The Importance of Vaccines
The development of vaccines is, what the president of Global Development at the Bill and Melinda Gates Foundation, Dr. Chris Elias, describes, as “a public health triumph.” Due to vaccines, the world has near eradicated once-fatal diseases such as poliovirus, measles, diphtheria and yellow fever. For instance, poliovirus in particular has seen a 99% decrease in cases since 1988, dropping from 350,000 a year to a record 30. The World Health Organization (WHO) has forecasted that by the year 2030, vaccines could save 50 million lives.
Beyond immunity and personal health, the importance of vaccines extends to communal and financial benefits.
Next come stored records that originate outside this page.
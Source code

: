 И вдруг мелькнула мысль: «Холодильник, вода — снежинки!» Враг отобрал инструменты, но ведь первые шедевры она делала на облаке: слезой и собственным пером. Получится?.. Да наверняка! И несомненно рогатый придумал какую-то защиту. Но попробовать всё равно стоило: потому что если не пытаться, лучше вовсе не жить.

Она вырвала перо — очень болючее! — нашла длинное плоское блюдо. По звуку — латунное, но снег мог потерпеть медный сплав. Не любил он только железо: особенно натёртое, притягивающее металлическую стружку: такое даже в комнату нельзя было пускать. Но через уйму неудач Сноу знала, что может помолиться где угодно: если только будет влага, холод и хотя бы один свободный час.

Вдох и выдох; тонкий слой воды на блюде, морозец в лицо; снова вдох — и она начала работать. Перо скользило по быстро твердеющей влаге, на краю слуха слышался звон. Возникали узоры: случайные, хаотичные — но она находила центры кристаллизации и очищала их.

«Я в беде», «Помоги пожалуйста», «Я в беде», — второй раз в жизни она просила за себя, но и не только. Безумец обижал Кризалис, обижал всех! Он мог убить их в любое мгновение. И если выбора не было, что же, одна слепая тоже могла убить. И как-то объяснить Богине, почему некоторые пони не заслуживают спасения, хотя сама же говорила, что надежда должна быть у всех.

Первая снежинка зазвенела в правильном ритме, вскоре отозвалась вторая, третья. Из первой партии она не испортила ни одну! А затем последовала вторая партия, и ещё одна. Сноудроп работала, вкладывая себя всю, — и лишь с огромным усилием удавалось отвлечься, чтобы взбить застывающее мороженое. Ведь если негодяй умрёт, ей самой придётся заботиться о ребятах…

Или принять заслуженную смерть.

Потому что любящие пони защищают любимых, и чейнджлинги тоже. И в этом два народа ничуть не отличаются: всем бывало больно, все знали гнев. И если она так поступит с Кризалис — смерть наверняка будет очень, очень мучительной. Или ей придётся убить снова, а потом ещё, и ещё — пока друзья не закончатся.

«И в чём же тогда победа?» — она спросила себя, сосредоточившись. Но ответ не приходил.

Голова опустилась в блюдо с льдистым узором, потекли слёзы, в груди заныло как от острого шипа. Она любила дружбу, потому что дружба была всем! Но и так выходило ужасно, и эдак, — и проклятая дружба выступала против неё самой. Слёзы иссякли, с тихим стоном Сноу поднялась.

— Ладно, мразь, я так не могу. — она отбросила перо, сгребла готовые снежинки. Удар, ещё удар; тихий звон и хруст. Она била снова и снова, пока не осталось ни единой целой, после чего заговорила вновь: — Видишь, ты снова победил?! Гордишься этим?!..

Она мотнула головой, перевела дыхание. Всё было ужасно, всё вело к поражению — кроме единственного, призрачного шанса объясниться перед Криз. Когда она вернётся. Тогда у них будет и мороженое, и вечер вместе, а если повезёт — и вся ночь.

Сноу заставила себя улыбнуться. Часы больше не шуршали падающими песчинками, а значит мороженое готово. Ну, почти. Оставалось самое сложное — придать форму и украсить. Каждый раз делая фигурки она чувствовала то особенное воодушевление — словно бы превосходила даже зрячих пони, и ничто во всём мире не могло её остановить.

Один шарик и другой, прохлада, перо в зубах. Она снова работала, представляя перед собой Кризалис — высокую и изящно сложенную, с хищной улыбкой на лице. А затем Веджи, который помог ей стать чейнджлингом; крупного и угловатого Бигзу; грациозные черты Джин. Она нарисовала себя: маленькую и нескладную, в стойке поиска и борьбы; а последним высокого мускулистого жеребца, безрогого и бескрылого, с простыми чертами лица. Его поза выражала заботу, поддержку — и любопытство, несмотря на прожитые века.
There is a domino effect when children who do not receive vaccines become ill. These children miss out on education, while the caregivers experience a loss of income and productivity as they stay home to provide care. A recent study that examined 94 low to middle-income countries reported a $20 return on every $1 “invested in immunization between 2021 and 2030,” according to the U.N. Foundation. That profit is the result of good health enhancing productivity, education and ability.
The Impact of COVID-19
Before COVID-19, the rate of children receiving immunization vaccinations across the globe was at 86%. According to the U.N. Foundation, this percentage dropped to 81% in 2021, representing approximately 67 million children in more than 100 countries with vulnerability to preventable fatal diseases, with reports of increasing outbreaks. In Africa alone, 8.4 million children go without essential vaccines in 2021.
The reasons for this setback all link to COVID-19. Overburdened health workers, decreased access to clinics, diverted resources, attention and supplies, reduced travel, school closures and increased vaccine misinformation all contributed to the lag in immunization vaccinations across the globe. Fortunately, several health organizations are banding together to catch up to the initial progress in immunity.
The Big Catch-Up Plan
Organizations including WHO, UNICEF and the Bill and Melinda Gates Foundation formed “The Big Catch-up,” in response to COVID-19’s impact on immunization vaccinations. Its mission is to, quite literally, catch up to the immunity progress made pre-pandemic and continue to push beyond that. In addition, there are efforts to introduce the HPV vaccine in low to middle-income countries where the risk is highest, according to the WHO.
The plan particularly focuses on providing vaccines to the 20 countries that saw the most decrease in immunity vaccines for children. These countries include Afghanistan, Angola, Brazil, Cameroon, Chad, DPRK, DRC, Ethiopia, India, Indonesia, Nigeria, Pakistan, Philippines, Somalia, Madagascar, Mexico, Mozambique, Myanmar, Tanzania and Vietnam.
“The Big Catch-up” aims to restore immunization levels by:
- Improving health care workforce
- Projecting accurate information and enhancing trust around vaccines
- Strengthening health service delivery
- Addressing obstacles and gaps to restoring immunization
“Catching up is a top priority. No child should die of a vaccine-preventable disease.” – WHO Director-General Dr. Tedros Adhanom Ghebreyesus.
Doing Important Work
“The Big Catch-up” to immunity for children is crucial to avoiding another pandemic – this time vaccine-preventable diseases that the world had almost eradicated completely. In fact, measles outbreaks are already being reported across the globe, and just a “small pocket…can be enough to fuel pandemics,” according to News Medical. Part of The Big Catch-up’s plan includes integrating immunization into primary health care, so the disruptions to vaccines experienced during the COVID-19 pandemic are never seen again.
“The longer we wait to reach and vaccinate these children, the more vulnerable they become and the greater the risk of more deadly disease outbreaks. Countries, global partners and local communities must come together to strengthen services, build trust and save lives,” said UNICEF Executive Director Catherine Russell.